_Task to carry out_
Starting at the first line of the entries below, please return exactly each line up to and including the one with "Admin System Documentation"; pictures stay out.

[Items listed in a dataset]
---------------
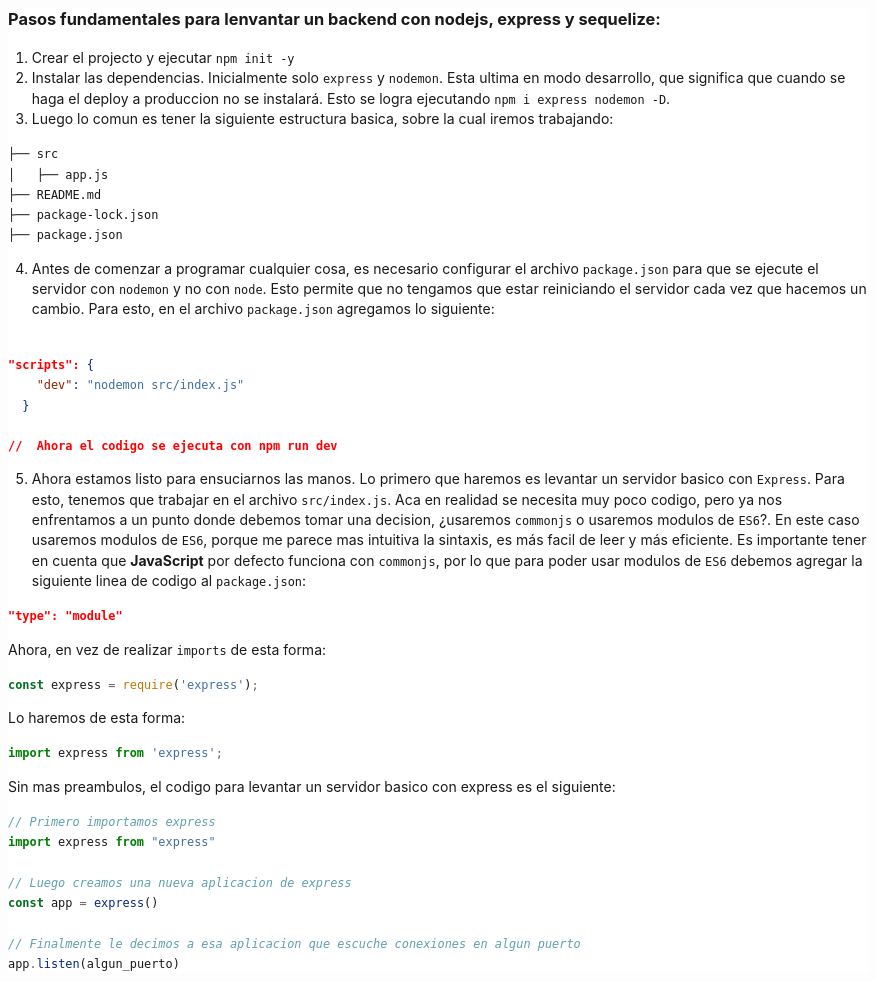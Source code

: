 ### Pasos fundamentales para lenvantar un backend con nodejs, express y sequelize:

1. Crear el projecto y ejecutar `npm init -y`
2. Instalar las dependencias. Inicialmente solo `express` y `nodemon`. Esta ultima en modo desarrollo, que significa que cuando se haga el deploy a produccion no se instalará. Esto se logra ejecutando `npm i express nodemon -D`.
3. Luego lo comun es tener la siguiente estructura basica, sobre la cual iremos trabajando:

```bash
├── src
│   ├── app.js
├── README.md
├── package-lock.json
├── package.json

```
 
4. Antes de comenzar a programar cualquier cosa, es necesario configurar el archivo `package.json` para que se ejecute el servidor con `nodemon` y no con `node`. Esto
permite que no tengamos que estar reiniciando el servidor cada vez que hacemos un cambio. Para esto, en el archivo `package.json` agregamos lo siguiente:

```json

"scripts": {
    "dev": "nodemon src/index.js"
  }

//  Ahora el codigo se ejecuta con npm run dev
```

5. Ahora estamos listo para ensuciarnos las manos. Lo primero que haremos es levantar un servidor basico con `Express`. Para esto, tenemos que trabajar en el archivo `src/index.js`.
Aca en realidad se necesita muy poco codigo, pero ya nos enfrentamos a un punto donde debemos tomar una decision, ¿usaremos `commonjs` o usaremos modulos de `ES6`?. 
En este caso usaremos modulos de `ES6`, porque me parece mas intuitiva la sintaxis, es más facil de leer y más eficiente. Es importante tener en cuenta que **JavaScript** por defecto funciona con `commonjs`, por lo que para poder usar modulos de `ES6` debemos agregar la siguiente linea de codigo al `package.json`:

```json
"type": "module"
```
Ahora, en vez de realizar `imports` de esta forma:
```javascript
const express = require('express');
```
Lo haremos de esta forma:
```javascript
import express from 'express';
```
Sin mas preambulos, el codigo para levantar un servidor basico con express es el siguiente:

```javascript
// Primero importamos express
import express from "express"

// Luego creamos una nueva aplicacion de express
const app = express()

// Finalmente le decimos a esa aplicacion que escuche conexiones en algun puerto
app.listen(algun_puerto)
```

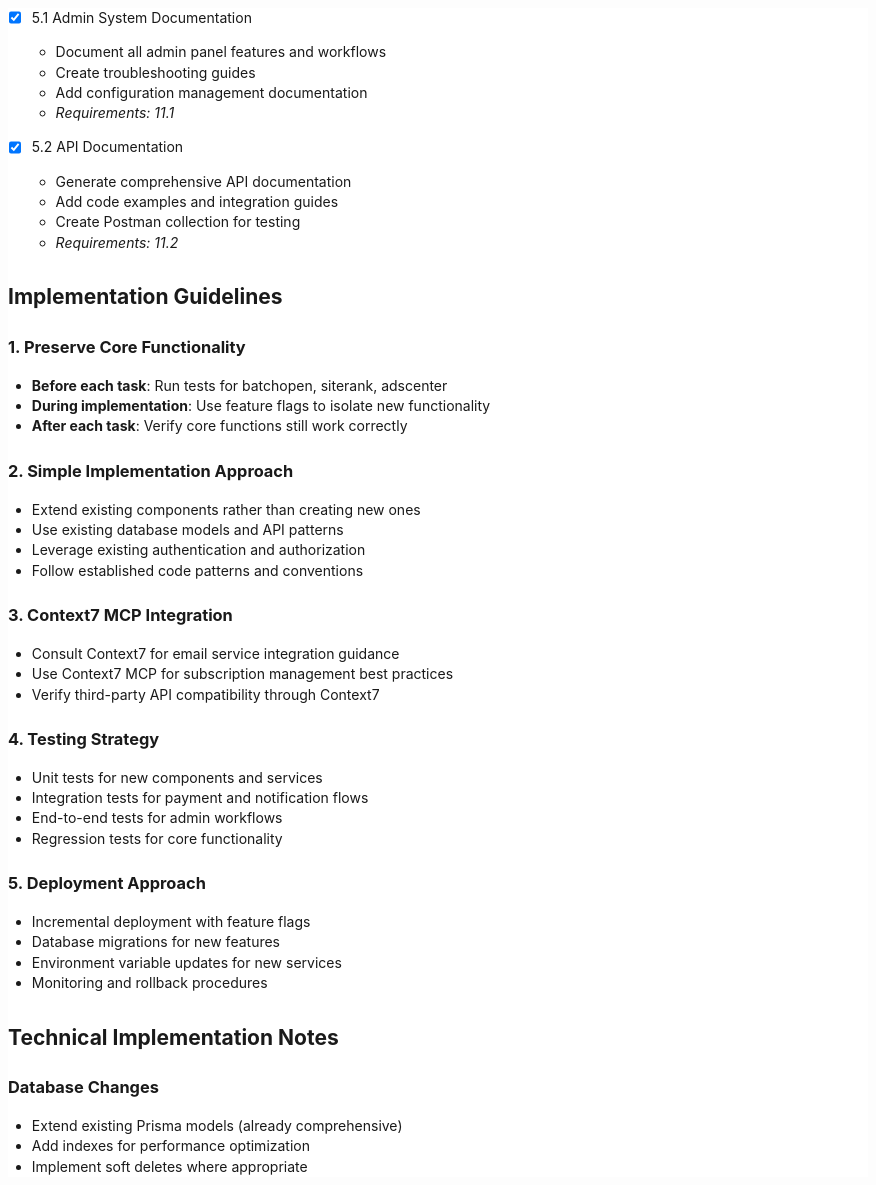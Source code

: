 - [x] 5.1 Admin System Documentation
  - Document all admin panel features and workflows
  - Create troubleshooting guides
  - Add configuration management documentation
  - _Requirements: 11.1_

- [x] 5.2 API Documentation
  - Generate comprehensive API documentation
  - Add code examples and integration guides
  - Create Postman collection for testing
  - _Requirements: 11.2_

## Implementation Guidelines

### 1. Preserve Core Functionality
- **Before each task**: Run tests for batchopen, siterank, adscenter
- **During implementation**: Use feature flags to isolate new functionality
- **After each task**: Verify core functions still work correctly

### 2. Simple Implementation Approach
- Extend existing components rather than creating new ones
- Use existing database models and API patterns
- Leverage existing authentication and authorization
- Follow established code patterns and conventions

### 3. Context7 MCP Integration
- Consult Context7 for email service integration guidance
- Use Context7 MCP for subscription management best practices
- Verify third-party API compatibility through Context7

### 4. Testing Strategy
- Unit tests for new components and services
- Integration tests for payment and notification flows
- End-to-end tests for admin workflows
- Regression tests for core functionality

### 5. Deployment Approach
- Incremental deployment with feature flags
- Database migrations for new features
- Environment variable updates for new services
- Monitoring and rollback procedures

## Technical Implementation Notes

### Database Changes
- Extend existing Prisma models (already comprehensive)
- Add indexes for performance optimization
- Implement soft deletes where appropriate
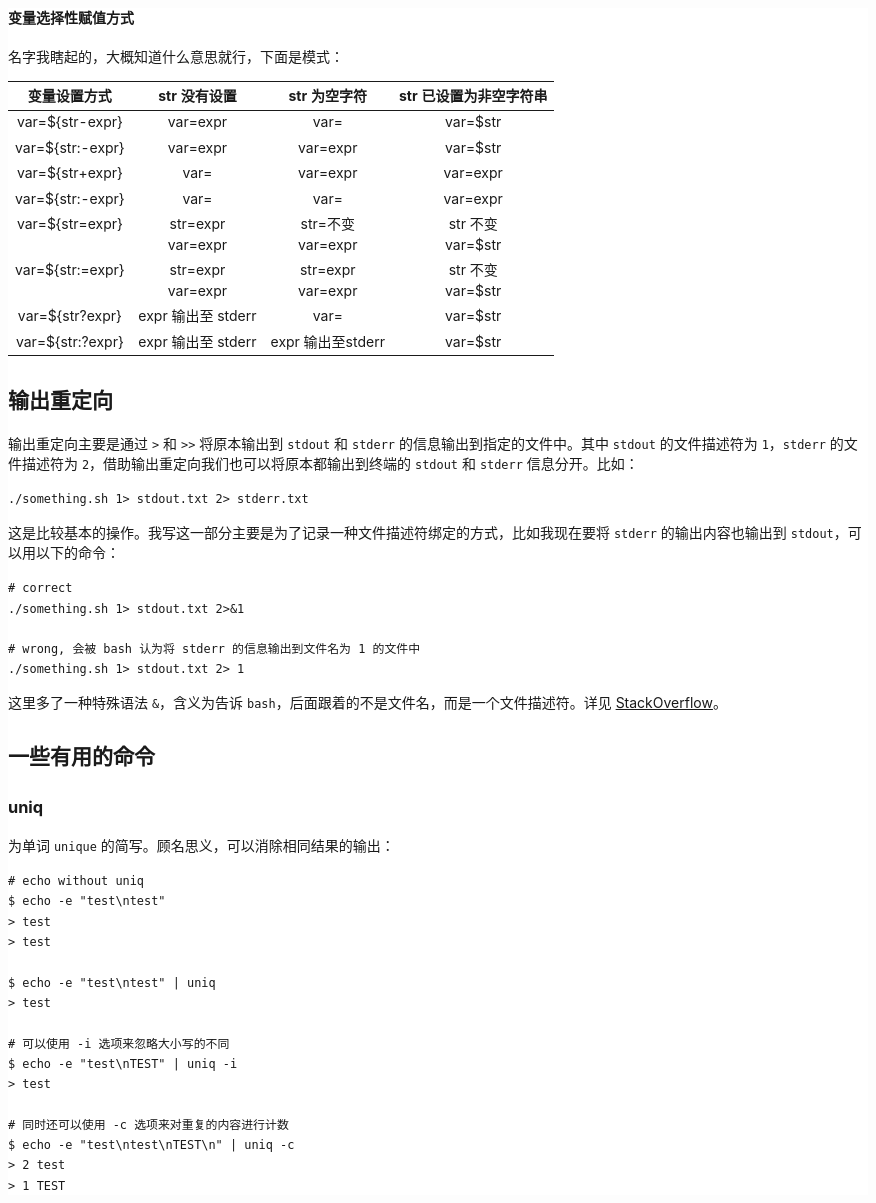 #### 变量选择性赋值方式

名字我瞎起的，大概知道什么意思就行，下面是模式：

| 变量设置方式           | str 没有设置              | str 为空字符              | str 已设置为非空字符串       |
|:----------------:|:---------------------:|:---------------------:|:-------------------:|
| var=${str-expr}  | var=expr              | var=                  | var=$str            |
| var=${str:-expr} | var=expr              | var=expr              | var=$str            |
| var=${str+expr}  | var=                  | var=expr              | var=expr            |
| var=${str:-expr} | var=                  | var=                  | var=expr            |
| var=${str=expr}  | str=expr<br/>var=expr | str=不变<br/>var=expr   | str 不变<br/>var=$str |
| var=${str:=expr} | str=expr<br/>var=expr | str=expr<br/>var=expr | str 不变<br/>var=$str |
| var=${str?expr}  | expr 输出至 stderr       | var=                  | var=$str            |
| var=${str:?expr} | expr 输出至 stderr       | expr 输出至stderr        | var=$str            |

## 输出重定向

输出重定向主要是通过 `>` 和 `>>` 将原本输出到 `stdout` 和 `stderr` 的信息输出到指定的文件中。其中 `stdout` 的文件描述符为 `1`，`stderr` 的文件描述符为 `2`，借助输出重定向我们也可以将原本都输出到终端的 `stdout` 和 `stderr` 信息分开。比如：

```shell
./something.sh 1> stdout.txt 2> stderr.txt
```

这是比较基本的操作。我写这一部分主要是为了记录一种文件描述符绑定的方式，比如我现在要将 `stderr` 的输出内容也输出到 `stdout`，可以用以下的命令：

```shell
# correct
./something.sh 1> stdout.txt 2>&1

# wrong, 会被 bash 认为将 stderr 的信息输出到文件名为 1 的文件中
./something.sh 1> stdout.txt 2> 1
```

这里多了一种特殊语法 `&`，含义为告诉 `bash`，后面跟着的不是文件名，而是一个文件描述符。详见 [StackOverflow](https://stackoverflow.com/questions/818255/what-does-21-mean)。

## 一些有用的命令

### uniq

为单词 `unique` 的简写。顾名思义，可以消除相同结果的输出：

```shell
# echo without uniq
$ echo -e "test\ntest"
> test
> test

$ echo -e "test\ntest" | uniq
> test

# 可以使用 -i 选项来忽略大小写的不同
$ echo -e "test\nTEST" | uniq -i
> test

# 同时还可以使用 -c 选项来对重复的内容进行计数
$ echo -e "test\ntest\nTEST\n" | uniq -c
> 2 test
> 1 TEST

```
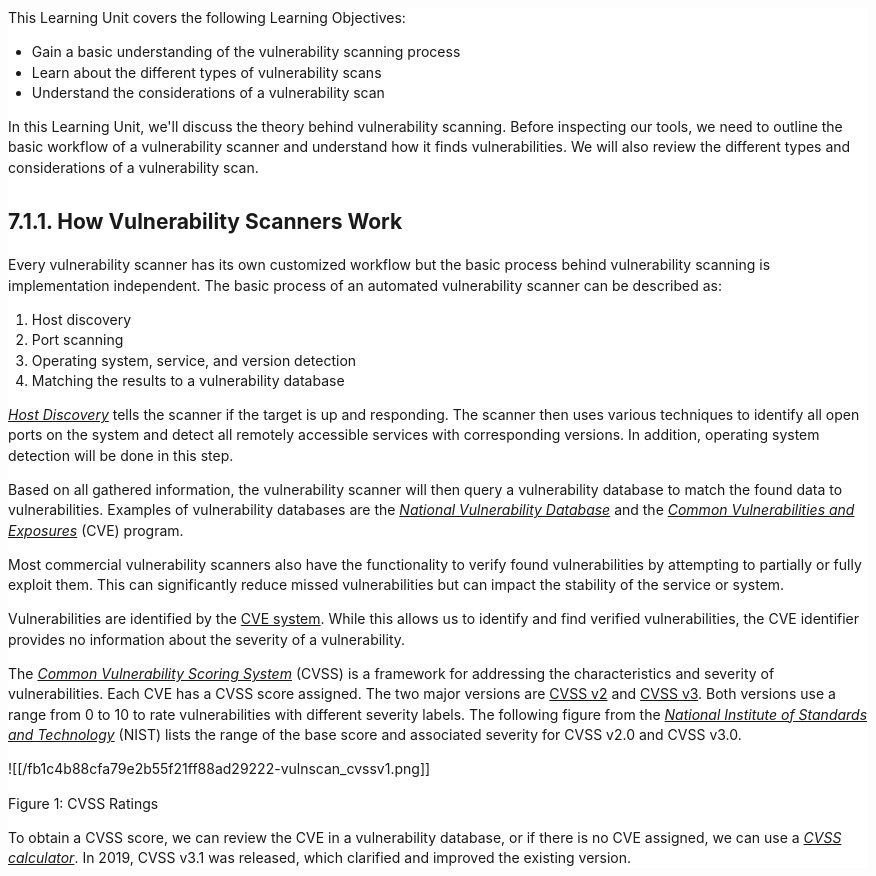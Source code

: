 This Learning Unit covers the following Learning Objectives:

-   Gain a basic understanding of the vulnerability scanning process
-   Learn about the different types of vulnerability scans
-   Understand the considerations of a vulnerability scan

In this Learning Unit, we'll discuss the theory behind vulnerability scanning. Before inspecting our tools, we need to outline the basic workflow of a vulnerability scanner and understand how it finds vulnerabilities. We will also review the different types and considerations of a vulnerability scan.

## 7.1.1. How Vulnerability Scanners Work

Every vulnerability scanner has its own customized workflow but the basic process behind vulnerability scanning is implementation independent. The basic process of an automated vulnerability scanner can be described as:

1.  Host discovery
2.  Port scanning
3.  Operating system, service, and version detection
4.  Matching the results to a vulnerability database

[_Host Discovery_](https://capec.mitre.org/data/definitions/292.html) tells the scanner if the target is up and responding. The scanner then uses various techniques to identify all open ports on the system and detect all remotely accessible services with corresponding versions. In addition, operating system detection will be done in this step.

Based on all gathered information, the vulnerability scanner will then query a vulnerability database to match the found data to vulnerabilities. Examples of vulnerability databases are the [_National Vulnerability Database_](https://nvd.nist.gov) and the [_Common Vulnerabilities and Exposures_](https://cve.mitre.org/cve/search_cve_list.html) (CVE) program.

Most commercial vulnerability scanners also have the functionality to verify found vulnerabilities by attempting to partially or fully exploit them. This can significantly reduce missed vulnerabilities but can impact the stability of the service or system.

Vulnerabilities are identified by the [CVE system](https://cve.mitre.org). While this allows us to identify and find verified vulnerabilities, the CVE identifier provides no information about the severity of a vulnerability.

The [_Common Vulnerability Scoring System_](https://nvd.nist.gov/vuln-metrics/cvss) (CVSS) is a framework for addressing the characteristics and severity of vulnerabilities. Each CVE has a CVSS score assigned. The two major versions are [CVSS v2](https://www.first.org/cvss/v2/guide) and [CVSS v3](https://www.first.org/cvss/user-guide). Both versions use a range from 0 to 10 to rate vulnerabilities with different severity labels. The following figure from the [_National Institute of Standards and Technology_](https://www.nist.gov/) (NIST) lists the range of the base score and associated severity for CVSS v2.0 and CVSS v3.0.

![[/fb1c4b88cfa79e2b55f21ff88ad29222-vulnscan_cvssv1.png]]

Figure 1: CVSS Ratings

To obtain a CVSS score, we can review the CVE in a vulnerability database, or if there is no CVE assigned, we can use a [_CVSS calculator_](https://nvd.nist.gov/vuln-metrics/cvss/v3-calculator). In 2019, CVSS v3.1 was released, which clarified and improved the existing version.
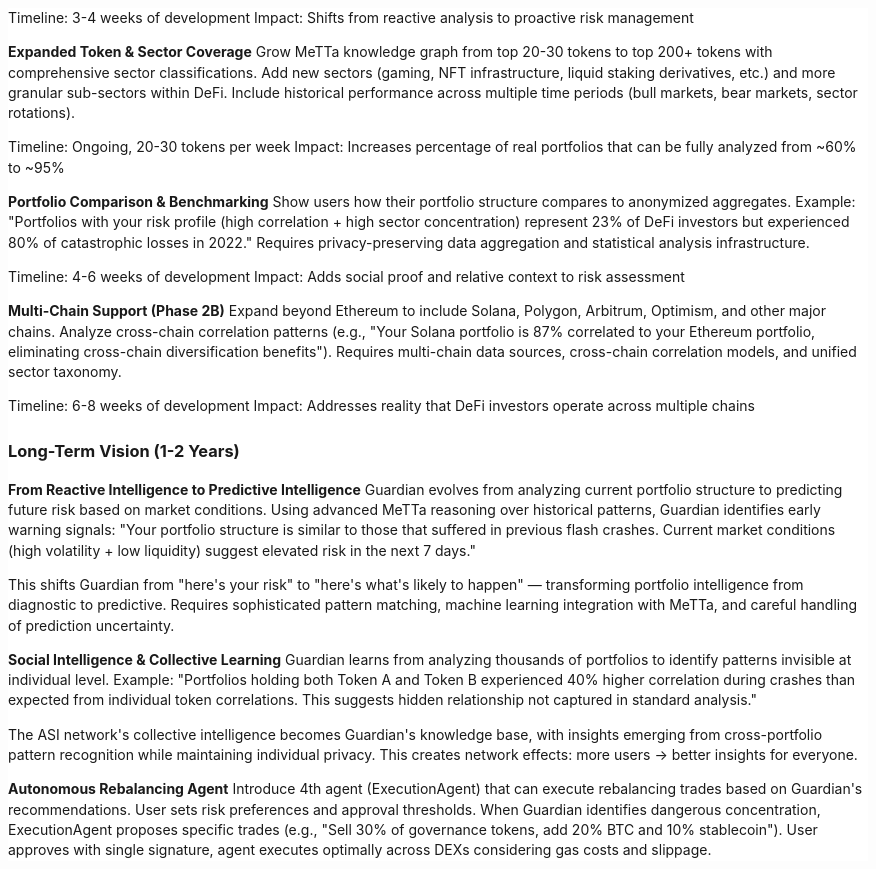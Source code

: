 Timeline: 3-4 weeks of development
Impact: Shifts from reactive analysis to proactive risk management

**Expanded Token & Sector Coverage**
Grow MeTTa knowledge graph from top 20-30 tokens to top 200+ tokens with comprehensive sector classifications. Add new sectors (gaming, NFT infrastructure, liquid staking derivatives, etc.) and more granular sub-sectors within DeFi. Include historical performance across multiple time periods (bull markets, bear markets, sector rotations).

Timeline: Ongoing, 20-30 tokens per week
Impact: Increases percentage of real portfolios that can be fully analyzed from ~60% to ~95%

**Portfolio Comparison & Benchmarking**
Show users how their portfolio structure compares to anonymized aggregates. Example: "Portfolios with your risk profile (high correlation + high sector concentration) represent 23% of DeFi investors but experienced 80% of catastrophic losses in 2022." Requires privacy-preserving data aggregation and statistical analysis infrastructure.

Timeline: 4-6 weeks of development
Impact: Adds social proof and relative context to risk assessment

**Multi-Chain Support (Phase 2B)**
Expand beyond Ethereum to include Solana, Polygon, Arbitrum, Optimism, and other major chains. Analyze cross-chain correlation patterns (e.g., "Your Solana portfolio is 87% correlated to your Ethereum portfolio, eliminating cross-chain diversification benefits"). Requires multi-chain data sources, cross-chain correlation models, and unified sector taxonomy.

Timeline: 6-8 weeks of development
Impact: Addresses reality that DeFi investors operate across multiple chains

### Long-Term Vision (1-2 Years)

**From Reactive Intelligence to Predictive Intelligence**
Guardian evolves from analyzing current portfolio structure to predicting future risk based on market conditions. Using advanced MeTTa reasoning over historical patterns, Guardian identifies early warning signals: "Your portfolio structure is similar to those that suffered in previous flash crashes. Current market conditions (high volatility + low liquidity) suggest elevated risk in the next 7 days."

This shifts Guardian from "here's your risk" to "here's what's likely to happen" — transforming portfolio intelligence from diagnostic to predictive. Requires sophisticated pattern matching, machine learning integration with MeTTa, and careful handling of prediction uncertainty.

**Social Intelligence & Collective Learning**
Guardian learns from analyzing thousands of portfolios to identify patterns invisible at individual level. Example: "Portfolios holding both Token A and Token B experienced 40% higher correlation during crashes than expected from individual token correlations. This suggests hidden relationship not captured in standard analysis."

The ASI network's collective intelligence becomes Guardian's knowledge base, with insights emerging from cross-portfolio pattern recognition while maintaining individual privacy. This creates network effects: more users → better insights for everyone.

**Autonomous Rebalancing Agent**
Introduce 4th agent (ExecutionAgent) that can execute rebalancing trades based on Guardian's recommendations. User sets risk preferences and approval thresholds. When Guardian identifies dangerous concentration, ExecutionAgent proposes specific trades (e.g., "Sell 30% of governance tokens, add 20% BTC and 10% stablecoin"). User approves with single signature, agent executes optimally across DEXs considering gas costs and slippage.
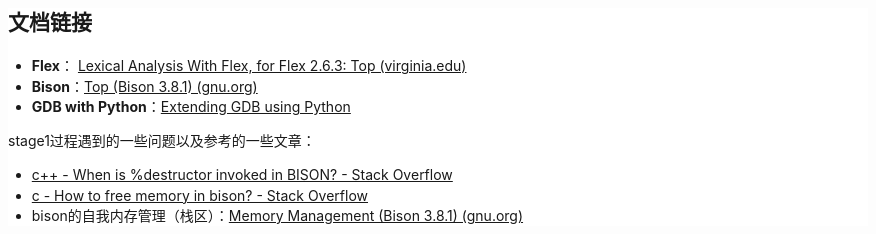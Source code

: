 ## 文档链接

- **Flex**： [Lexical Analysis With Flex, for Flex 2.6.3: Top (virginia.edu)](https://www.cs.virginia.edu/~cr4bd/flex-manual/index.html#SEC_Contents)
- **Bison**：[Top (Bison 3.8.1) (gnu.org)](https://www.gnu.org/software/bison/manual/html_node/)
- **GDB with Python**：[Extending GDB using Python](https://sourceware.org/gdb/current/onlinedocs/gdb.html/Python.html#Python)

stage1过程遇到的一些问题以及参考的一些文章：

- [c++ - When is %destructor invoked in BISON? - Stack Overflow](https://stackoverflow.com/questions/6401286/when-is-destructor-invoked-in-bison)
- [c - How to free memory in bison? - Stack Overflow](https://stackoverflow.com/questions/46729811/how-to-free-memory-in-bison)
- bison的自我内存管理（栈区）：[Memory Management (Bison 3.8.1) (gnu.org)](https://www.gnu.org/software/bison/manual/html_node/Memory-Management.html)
---------------
_Solution to this task_
Source code

: ### Pasos fundamentales para lenvantar un backend con nodejs, express y sequelize:

1. Crear el projecto y ejecutar `npm init -y`
2. Instalar las dependencias. Inicialmente solo `express` y `nodemon`. Esta ultima en modo desarrollo, que significa que cuando se haga el deploy a produccion no se instalará. Esto se logra ejecutando `npm i express nodemon -D`.
3. Luego lo comun es tener la siguiente estructura basica, sobre la cual iremos trabajando:

```bash
├── src
│   ├── app.js
├── README.md
├── package-lock.json
├── package.json

```
 
4. Antes de comenzar a programar cualquier cosa, es necesario configurar el archivo `package.json` para que se ejecute el servidor con `nodemon` y no con `node`. Esto
permite que no tengamos que estar reiniciando el servidor cada vez que hacemos un cambio. Para esto, en el archivo `package.json` agregamos lo siguiente:

```json

"scripts": {
    "dev": "nodemon src/index.js"
  }

//  Ahora el codigo se ejecuta con npm run dev
```

5. Ahora estamos listo para ensuciarnos las manos. Lo primero que haremos es levantar un servidor basico con `Express`. Para esto, tenemos que trabajar en el archivo `src/index.js`.
Aca en realidad se necesita muy poco codigo, pero ya nos enfrentamos a un punto donde debemos tomar una decision, ¿usaremos `commonjs` o usaremos modulos de `ES6`?. 
En este caso usaremos modulos de `ES6`, porque me parece mas intuitiva la sintaxis, es más facil de leer y más eficiente. Es importante tener en cuenta que **JavaScript** por defecto funciona con `commonjs`, por lo que para poder usar modulos de `ES6` debemos agregar la siguiente linea de codigo al `package.json`:

```json
"type": "module"
```
Ahora, en vez de realizar `imports` de esta forma:
```javascript
const express = require('express');
```
Lo haremos de esta forma:
```javascript
import express from 'express';
```
Sin mas preambulos, el codigo para levantar un servidor basico con express es el siguiente:

```javascript
// Primero importamos express
import express from "express"

// Luego creamos una nueva aplicacion de express
const app = express()

// Finalmente le decimos a esa aplicacion que escuche conexiones en algun puerto
app.listen(algun_puerto)
```

Source code

: - [x] 5.1 Admin System Documentation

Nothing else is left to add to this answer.